▶ _SOURCE RECORDS_
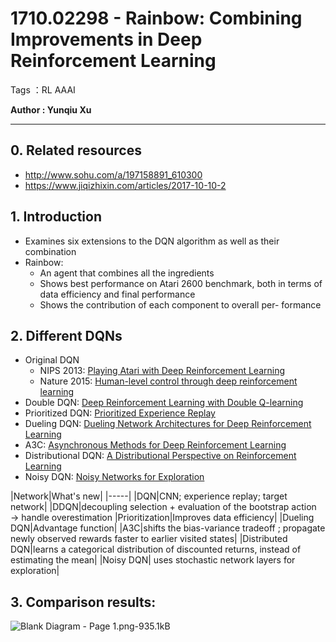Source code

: ﻿# 1710.02298 - Rainbow: Combining Improvements in Deep Reinforcement Learning

Tags ：RL AAAI

**Author : Yunqiu Xu**

---
## 0. Related resources
+ http://www.sohu.com/a/197158891_610300
+ https://www.jiqizhixin.com/articles/2017-10-10-2

## 1. Introduction
+ Examines six extensions to the DQN algorithm as well as their combination
+ Rainbow: 
    + An agent that combines all the ingredients
    + Shows best performance on Atari 2600 benchmark, both in terms of data efficiency and final performance
    + Shows the contribution of each component to overall per-
formance

## 2. Different DQNs
+ Original DQN
    + NIPS 2013: [Playing Atari with Deep Reinforcement Learning][1]
    + Nature 2015: [Human-level control through deep reinforcement learning][2]
+ Double DQN: [Deep Reinforcement Learning with Double Q-learning][3]
+ Prioritized DQN: [Prioritized Experience Replay][4]
+ Dueling DQN: [Dueling Network Architectures for Deep Reinforcement Learning][5]
+ A3C: [Asynchronous Methods for Deep Reinforcement Learning][6]
+ Distributional DQN: [A Distributional Perspective on Reinforcement Learning][7]
+ Noisy DQN: [Noisy Networks for Exploration][8]

|Network|What's new|
|-----|
|DQN|CNN; experience replay; target network|
|DDQN|decoupling selection + evaluation of the bootstrap action $\rightarrow$ handle overestimation
|Prioritization|Improves data efficiency|
|Dueling DQN|Advantage function|
|A3C|shifts the bias-variance tradeoff ; propagate newly observed rewards faster to earlier visited states|
|Distributed DQN|learns a categorical distribution of discounted returns, instead of estimating the mean|
|Noisy DQN| uses stochastic network layers for exploration|


## 3. Comparison results:

![Blank Diagram - Page 1.png-935.1kB][9]


  [1]: https://arxiv.org/abs/1312.5602
  [2]: www.nature.com/articles/nature14236
  [3]: https://arxiv.org/abs/1509.06461
  [4]: https://arxiv.org/abs/1511.05952
  [5]: https://arxiv.org/abs/1511.06581
  [6]: https://arxiv.org/abs/1602.01783
  [7]: https://arxiv.org/abs/1707.06887
  [8]: https://arxiv.org/abs/1706.10295
  [9]: http://static.zybuluo.com/VenturerXu/f61g2nqo2sfxc3jzbq3lbi9q/Blank%20Diagram%20-%20Page%201.png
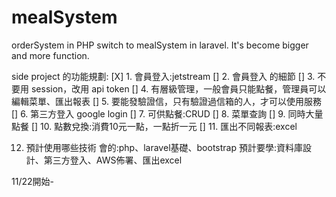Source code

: # mealSystem
orderSystem in PHP switch to mealSystem in laravel. It's become bigger and more function.


side project 的功能規劃:
[X] 1. 會員登入:jetstream
[] 2. 會員登入 的細節
[] 3. 不要用 session，改用 api token
[] 4. 有層級管理，一般會員只能點餐，管理員可以編輯菜單、匯出報表
[] 5. 要能發驗證信，只有驗證過信箱的人，才可以使用服務
[] 6. 第三方登入 google login
[] 7. 可供點餐:CRUD
[] 8. 菜單查詢
[] 9. 同時大量點餐
[] 10. 點數兌換:消費10元一點，一點折一元
[] 11. 匯出不同報表:excel

12. 預計使用哪些技術
會的:php、laravel基礎、bootstrap
預計要學:資料庫設計、第三方登入、AWS佈署、匯出excel

11/22開始- 
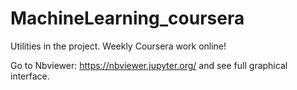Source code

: # MachineLearning_coursera
Utilities in the project.
Weekly Coursera work online!


Go to Nbviewer: https://nbviewer.jupyter.org/ and see full graphical interface.

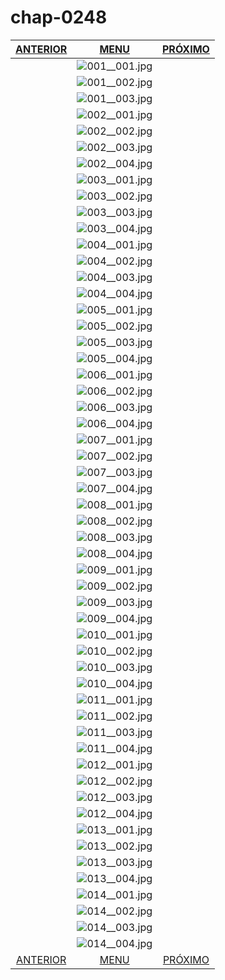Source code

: # chap-0248
|[ANTERIOR](/chap-0247/readme.md)|[MENU](/readme.md)|[PRÓXIMO](/chap-0249/readme.md)|
 |:--:|:--:|:--:|
||![001__001.jpg](001__001.jpg)||
||![001__002.jpg](001__002.jpg)||
||![001__003.jpg](001__003.jpg)||
||![002__001.jpg](002__001.jpg)||
||![002__002.jpg](002__002.jpg)||
||![002__003.jpg](002__003.jpg)||
||![002__004.jpg](002__004.jpg)||
||![003__001.jpg](003__001.jpg)||
||![003__002.jpg](003__002.jpg)||
||![003__003.jpg](003__003.jpg)||
||![003__004.jpg](003__004.jpg)||
||![004__001.jpg](004__001.jpg)||
||![004__002.jpg](004__002.jpg)||
||![004__003.jpg](004__003.jpg)||
||![004__004.jpg](004__004.jpg)||
||![005__001.jpg](005__001.jpg)||
||![005__002.jpg](005__002.jpg)||
||![005__003.jpg](005__003.jpg)||
||![005__004.jpg](005__004.jpg)||
||![006__001.jpg](006__001.jpg)||
||![006__002.jpg](006__002.jpg)||
||![006__003.jpg](006__003.jpg)||
||![006__004.jpg](006__004.jpg)||
||![007__001.jpg](007__001.jpg)||
||![007__002.jpg](007__002.jpg)||
||![007__003.jpg](007__003.jpg)||
||![007__004.jpg](007__004.jpg)||
||![008__001.jpg](008__001.jpg)||
||![008__002.jpg](008__002.jpg)||
||![008__003.jpg](008__003.jpg)||
||![008__004.jpg](008__004.jpg)||
||![009__001.jpg](009__001.jpg)||
||![009__002.jpg](009__002.jpg)||
||![009__003.jpg](009__003.jpg)||
||![009__004.jpg](009__004.jpg)||
||![010__001.jpg](010__001.jpg)||
||![010__002.jpg](010__002.jpg)||
||![010__003.jpg](010__003.jpg)||
||![010__004.jpg](010__004.jpg)||
||![011__001.jpg](011__001.jpg)||
||![011__002.jpg](011__002.jpg)||
||![011__003.jpg](011__003.jpg)||
||![011__004.jpg](011__004.jpg)||
||![012__001.jpg](012__001.jpg)||
||![012__002.jpg](012__002.jpg)||
||![012__003.jpg](012__003.jpg)||
||![012__004.jpg](012__004.jpg)||
||![013__001.jpg](013__001.jpg)||
||![013__002.jpg](013__002.jpg)||
||![013__003.jpg](013__003.jpg)||
||![013__004.jpg](013__004.jpg)||
||![014__001.jpg](014__001.jpg)||
||![014__002.jpg](014__002.jpg)||
||![014__003.jpg](014__003.jpg)||
||![014__004.jpg](014__004.jpg)||
|[ANTERIOR](/chap-0247/readme.md)|[MENU](/readme.md)|[PRÓXIMO](/chap-0249/readme.md)|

▶ _WORK REQUEST_
Starting with the first line of the material, print each line exactly until you have printed the line with "Deep Reinforcement Learning][1]", and skip the pictures.

▶ _SOLUTION TO THIS EXERCISE_
Source code

: ﻿# 1710.02298 - Rainbow: Combining Improvements in Deep Reinforcement Learning

Tags ：RL AAAI

**Author : Yunqiu Xu**

---
## 0. Related resources
+ http://www.sohu.com/a/197158891_610300
+ https://www.jiqizhixin.com/articles/2017-10-10-2

## 1. Introduction
+ Examines six extensions to the DQN algorithm as well as their combination
+ Rainbow: 
    + An agent that combines all the ingredients
    + Shows best performance on Atari 2600 benchmark, both in terms of data efficiency and final performance
    + Shows the contribution of each component to overall per-
formance

## 2. Different DQNs
+ Original DQN
    + NIPS 2013: [Playing Atari with Deep Reinforcement Learning][1]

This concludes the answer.